Understanding Algal Metabolism Through Integrated Systems Biology Approach
摘要
Integrating monothematic data from reductionist methods used to understand the biological processes of algae remains a significant challenge. However, due to the abundance of algal genomes, transcriptomes, and proteomes, the improved systems biology approaches are shifting to interdisciplinary data integration to better understand the biological system behavior and high-throughput data content. Owing to the biotechnological significance of algae, integrated systems biology is progressing to transform and improve the data landscape in phycology. In this stance, systems biology comprises modeling techniques such as genome-scale metabolic models (GEMs) and machine learning (ML) methods used to analyze complementary omics data. In particular, genomics has been utilized to obtain diverse algal taxa in their natural habitats, allow gene manipulations, and identify gene-encoding algal metabolites such as primary and secondary metabolites. While transcriptomics has been used to explore the evolutionary algal transcriptome (complete set of RNA molecules) and understand the patterns of genomic expression into proteins in correspondence to environmental stressors, proteomics evaluates the protein (primary metabolites) structural differentiation and identification, functionality, quantification, and protein-protein interactions.
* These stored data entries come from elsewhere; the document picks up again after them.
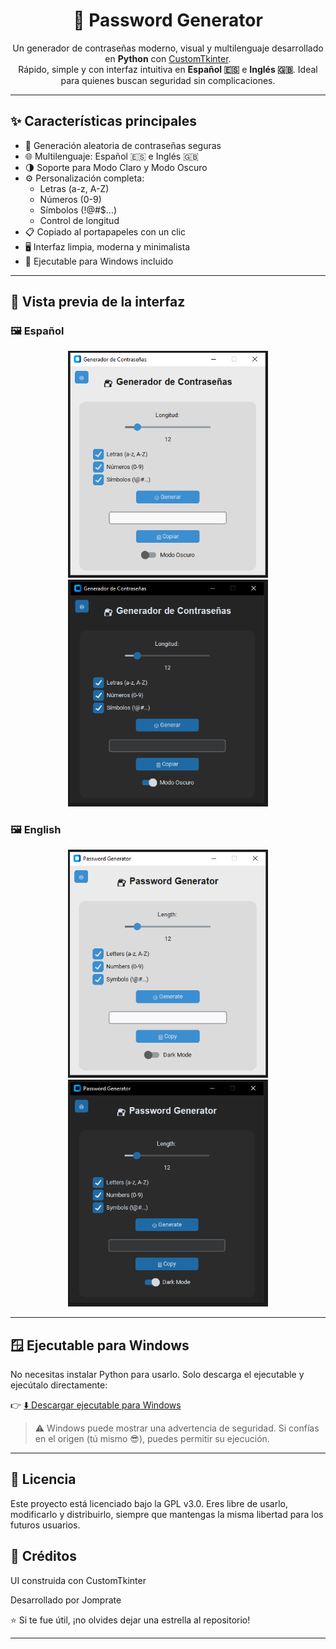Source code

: <h1 align="center">🔐 Password Generator</h1>

<p align="center">
  Un generador de contraseñas moderno, visual y multilenguaje desarrollado en <strong>Python</strong> con <a href="https://github.com/TomSchimansky/CustomTkinter">CustomTkinter</a>.  
  <br/>
  Rápido, simple y con interfaz intuitiva en <strong>Español 🇪🇸</strong> e <strong>Inglés 🇬🇧</strong>. Ideal para quienes buscan seguridad sin complicaciones.
</p>

---

## ✨ Características principales

- 🎲 Generación aleatoria de contraseñas seguras
- 🌐 Multilenguaje: Español 🇪🇸 e Inglés 🇬🇧
- 🌗 Soporte para Modo Claro y Modo Oscuro
- ⚙️ Personalización completa:
  - Letras (a-z, A-Z)
  - Números (0-9)
  - Símbolos (!@#$...)
  - Control de longitud
- 📋 Copiado al portapapeles con un clic
- 🖥️ Interfaz limpia, moderna y minimalista
- 💾 Ejecutable para Windows incluido

---

## 📸 Vista previa de la interfaz

### 🖼️ Español
<p align="center">
  <img src="PWGen/assets/PWGen_BM_ES.PNG" alt="Modo Claro - Español" width="320"/>
  <img src="PWGen/assets/PWGen_DM_ES.PNG" alt="Modo Oscuro - Español" width="320"/>
</p>

### 🖼️ English
<p align="center">
  <img src="PWGen/assets/PWGen_BM_EN.PNG" alt="Light Mode - English" width="320"/>
  <img src="PWGen/assets/PWGen_DM_EN.PNG" alt="Dark Mode - English" width="320"/>
</p>

---

## 🪟 Ejecutable para Windows

No necesitas instalar Python para usarlo. Solo descarga el ejecutable y ejecútalo directamente:

👉 [⬇️ Descargar ejecutable para Windows](https://github.com/Jomprate/PasswordGen/raw/main/PWGen/Generador%20de%20contraseñas%20MultiLenguaje.exe)

> ⚠️ Windows puede mostrar una advertencia de seguridad. Si confías en el origen (tú mismo 😎), puedes permitir su ejecución.

---

## 📝 Licencia
Este proyecto está licenciado bajo la GPL v3.0.
Eres libre de usarlo, modificarlo y distribuirlo, siempre que mantengas la misma libertad para los futuros usuarios.

## 🙌 Créditos
UI construida con CustomTkinter

Desarrollado por Jomprate

⭐ Si te fue útil, ¡no olvides dejar una estrella al repositorio!

---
Systems biology sheds light on understanding algal physiology and ecology. In light of this, this chapter underlines the systems biology approach with integrated high-throughput technology (genomic, transcriptomic, and proteomic) data of algae. It also describes the omics data integration methodologies, challenges, and merits in systems biology and algal perspectives. Overall integration of omics data is a rapidly developing field, and it is expected to enhance the omics algorithms in learning algal metabolism.